> **Exercise brief**
Report the number of lines in the records below that contain the word "bucle", and nothing more.

┌──

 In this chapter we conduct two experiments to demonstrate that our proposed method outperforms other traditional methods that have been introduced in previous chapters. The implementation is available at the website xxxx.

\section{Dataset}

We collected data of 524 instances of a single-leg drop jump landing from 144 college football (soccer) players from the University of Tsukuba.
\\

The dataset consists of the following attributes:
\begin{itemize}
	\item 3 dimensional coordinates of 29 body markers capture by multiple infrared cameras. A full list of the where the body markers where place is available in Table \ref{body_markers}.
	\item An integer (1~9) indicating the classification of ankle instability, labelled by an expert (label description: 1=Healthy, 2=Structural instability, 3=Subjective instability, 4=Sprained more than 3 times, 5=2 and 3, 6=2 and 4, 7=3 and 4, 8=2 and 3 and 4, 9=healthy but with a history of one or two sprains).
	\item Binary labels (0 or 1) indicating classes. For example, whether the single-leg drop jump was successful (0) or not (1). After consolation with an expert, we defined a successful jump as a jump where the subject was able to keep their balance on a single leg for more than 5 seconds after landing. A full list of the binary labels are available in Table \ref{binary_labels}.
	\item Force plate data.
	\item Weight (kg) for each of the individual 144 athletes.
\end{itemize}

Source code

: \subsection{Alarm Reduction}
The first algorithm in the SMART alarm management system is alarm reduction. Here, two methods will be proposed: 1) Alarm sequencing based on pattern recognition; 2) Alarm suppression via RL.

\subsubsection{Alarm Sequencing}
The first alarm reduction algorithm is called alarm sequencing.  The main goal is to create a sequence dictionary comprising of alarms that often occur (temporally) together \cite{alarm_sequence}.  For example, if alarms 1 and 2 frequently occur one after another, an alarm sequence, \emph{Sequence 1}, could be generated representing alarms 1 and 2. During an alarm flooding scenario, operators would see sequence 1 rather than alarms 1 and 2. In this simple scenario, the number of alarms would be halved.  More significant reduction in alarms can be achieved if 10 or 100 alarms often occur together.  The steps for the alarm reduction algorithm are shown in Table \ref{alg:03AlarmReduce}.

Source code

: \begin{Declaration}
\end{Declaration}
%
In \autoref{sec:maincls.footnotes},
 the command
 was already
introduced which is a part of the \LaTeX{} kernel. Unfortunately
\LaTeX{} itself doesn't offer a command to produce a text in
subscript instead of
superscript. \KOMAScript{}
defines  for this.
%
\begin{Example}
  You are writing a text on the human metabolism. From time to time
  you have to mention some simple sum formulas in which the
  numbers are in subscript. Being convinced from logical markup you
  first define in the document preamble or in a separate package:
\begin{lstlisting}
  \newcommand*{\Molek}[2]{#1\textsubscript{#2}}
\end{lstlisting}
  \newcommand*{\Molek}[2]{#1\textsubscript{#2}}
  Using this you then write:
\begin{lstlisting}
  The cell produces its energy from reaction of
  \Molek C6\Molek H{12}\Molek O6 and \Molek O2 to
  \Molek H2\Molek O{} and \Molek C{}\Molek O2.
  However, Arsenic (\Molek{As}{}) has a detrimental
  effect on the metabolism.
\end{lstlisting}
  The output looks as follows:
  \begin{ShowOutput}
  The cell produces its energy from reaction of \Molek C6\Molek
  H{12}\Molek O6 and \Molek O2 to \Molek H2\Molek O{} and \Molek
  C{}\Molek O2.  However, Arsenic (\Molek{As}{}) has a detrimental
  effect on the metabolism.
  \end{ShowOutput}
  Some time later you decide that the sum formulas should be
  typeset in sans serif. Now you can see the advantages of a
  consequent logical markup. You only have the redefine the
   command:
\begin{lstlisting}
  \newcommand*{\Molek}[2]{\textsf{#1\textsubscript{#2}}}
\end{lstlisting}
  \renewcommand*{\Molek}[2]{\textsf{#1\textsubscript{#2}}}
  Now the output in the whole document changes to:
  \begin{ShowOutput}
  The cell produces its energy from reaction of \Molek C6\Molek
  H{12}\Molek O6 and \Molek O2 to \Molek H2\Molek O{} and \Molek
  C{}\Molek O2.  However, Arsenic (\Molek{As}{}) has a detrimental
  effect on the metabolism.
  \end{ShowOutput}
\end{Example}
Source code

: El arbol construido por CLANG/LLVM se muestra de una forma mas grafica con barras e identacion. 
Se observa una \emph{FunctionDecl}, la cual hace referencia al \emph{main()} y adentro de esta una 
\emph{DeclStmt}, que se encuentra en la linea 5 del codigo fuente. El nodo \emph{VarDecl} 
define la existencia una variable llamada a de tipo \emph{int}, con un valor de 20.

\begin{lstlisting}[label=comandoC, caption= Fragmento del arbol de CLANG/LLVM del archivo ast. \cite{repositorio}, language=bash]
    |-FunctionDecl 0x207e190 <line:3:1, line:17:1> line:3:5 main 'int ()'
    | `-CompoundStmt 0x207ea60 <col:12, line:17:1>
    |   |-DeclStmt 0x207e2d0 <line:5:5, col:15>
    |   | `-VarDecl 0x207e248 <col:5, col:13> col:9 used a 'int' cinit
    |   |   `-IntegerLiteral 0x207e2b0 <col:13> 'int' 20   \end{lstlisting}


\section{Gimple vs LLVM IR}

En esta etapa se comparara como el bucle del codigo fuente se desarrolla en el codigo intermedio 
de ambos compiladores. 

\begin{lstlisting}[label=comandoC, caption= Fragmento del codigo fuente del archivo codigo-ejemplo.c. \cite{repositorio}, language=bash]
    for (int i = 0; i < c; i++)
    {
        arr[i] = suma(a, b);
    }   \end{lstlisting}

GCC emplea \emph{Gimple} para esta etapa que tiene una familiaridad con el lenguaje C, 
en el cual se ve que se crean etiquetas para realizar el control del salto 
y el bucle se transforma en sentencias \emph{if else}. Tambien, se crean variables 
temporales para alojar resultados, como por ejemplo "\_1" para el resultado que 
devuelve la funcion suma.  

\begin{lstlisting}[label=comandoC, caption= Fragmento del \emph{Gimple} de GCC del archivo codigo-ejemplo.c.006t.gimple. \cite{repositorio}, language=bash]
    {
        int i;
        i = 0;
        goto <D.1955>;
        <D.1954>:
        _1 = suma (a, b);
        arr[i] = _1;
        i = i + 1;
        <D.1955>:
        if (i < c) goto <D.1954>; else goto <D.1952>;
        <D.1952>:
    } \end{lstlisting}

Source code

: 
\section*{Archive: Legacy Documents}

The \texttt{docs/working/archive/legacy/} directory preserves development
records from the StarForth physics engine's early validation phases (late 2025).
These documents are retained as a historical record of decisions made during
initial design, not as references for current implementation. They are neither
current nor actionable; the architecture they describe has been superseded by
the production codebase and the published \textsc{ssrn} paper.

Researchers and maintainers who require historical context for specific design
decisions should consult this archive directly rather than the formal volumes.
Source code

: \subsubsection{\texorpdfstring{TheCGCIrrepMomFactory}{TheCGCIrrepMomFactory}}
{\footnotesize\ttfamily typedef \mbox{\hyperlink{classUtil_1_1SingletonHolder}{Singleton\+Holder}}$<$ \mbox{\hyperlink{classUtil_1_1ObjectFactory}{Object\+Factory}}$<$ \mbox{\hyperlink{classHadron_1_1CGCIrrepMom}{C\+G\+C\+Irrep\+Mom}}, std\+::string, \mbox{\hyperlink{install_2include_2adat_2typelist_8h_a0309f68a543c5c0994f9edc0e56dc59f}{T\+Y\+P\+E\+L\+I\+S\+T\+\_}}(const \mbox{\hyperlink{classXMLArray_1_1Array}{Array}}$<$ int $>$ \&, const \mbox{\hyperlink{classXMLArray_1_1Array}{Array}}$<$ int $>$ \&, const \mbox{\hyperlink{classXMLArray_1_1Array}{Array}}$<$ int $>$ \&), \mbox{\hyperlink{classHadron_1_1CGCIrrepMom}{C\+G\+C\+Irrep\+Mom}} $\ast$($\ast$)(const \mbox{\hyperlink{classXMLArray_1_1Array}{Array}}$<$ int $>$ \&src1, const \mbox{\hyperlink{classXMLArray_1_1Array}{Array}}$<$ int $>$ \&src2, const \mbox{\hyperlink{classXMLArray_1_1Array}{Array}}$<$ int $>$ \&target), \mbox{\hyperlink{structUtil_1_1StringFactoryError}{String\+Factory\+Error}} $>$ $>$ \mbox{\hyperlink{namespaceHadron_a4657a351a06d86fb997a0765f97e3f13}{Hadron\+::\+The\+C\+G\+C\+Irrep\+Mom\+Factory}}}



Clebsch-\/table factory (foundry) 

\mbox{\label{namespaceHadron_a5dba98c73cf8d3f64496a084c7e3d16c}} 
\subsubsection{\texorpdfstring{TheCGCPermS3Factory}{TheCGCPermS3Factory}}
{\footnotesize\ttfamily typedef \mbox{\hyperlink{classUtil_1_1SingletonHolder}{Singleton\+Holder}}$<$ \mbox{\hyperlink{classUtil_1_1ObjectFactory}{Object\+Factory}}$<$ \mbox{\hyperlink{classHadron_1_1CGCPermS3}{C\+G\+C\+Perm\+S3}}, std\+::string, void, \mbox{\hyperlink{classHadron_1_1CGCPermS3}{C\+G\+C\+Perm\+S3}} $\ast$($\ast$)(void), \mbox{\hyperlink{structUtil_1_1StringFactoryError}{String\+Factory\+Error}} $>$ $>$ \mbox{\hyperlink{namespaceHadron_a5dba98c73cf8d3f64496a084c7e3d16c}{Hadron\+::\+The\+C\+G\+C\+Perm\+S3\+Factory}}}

└──

> **Exercise solution**
2